*** Record excerpts Section Begins ***

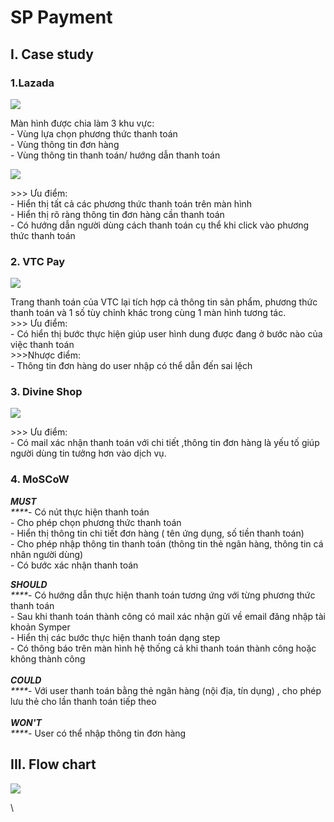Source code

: # SP Payment

## I. Case study

### 1.Lazada

![](<../.gitbook/assets/image (18).png>)

Màn hình được chia làm 3 khu vực:\
\- Vùng lựa chọn phương thức thanh toán\
\- Vùng thông tin đơn hàng\
\- Vùng thông tin thanh toán/ hướng dẫn thanh toán

![](<../.gitbook/assets/image (12).png>)

\>>> Ưu điểm:\
\- Hiển thị tất cả các phương thức thanh toán trên màn hình\
\- Hiển thị rõ ràng thông tin đơn hàng cần thanh toán\
\- Có hướng dẫn người dùng cách thanh toán cụ thể khi click vào phương thức thanh toán

### 2. VTC Pay  

![](<../.gitbook/assets/image (15).png>)

Trang thanh toán của VTC lại tích hợp cả thông tin sản phẩm, phương thức thanh toán và 1 số tùy chỉnh khác trong cùng 1 màn hình tương tác.\
\>>> Ưu điểm:\
\- Có hiển thị bước thực hiện giúp user hình dung được đang ở bước nào của việc thanh toán\
\>>>Nhược điểm:\
\- Thông tin đơn hàng do user nhập có thể dẫn đến sai lệch

### 3. Divine Shop 

![](https://lh5.googleusercontent.com/ksoKA6kMIFiReKUOpr\_65KfgIAL1Zpr2NCWsciB1RYTosbK9braH72\_YEtzupIiI\_0QwY3gcnaOaKhoqZPG-TbiZuGtoAFnVgrQdUpxLw\_SgTadDFCafB1DljDzT7d9vHKQBYra2)

\>>> Ưu điểm:\
\- Có mail xác nhận thanh toán với chi tiết ,thông tin đơn hàng là yếu tố giúp người dùng tin tưởng hơn vào dịch vụ.

### 4. MoSCoW

_**MUST**_\
_****_- Có nút thực hiện thanh toán\
\- Cho phép chọn phương thức thanh toán\
\- Hiển thị thông tin chi tiết đơn hàng ( tên ứng dụng, số tiền thanh toán)\
\- Cho phép nhập thông tin thanh toán (thông tin thẻ ngân hàng, thông tin cá nhân người dùng)\
\- Có bước xác nhận thanh toán

_**SHOULD**_\
_****_- Có hướng dẫn thực hiện thanh toán tương ứng với từng phương thức thanh toán\
\- Sau khi thanh toán thành công có mail xác nhận gửi về email đăng nhập tài khoản Symper\
\- Hiển thị các bước thực hiện thanh toán dạng step\
\- Có thông báo trên màn hình hệ thống cả khi thanh toán thành công hoặc không thành công\
\
_**COULD**_\
_****_- Với user thanh toán bằng thẻ ngân hàng (nội địa, tín dụng) , cho phép lưu thẻ cho lần thanh toán tiếp theo\
\
_**WON'T**_\
_****_- User có thể nhập thông tin đơn hàng



## III. Flow chart

![](<../.gitbook/assets/image (10).png>)

\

*** Record excerpts Section Ends ***

Problem requirements
Scan the records for the word "phép" and copy every line where it is found.

Answer to this task
\- Cho phép chọn phương thức thanh toán\
\- Cho phép nhập thông tin thanh toán (thông tin thẻ ngân hàng, thông tin cá nhân người dùng)\
_****_- Với user thanh toán bằng thẻ ngân hàng (nội địa, tín dụng) , cho phép lưu thẻ cho lần thanh toán tiếp theo\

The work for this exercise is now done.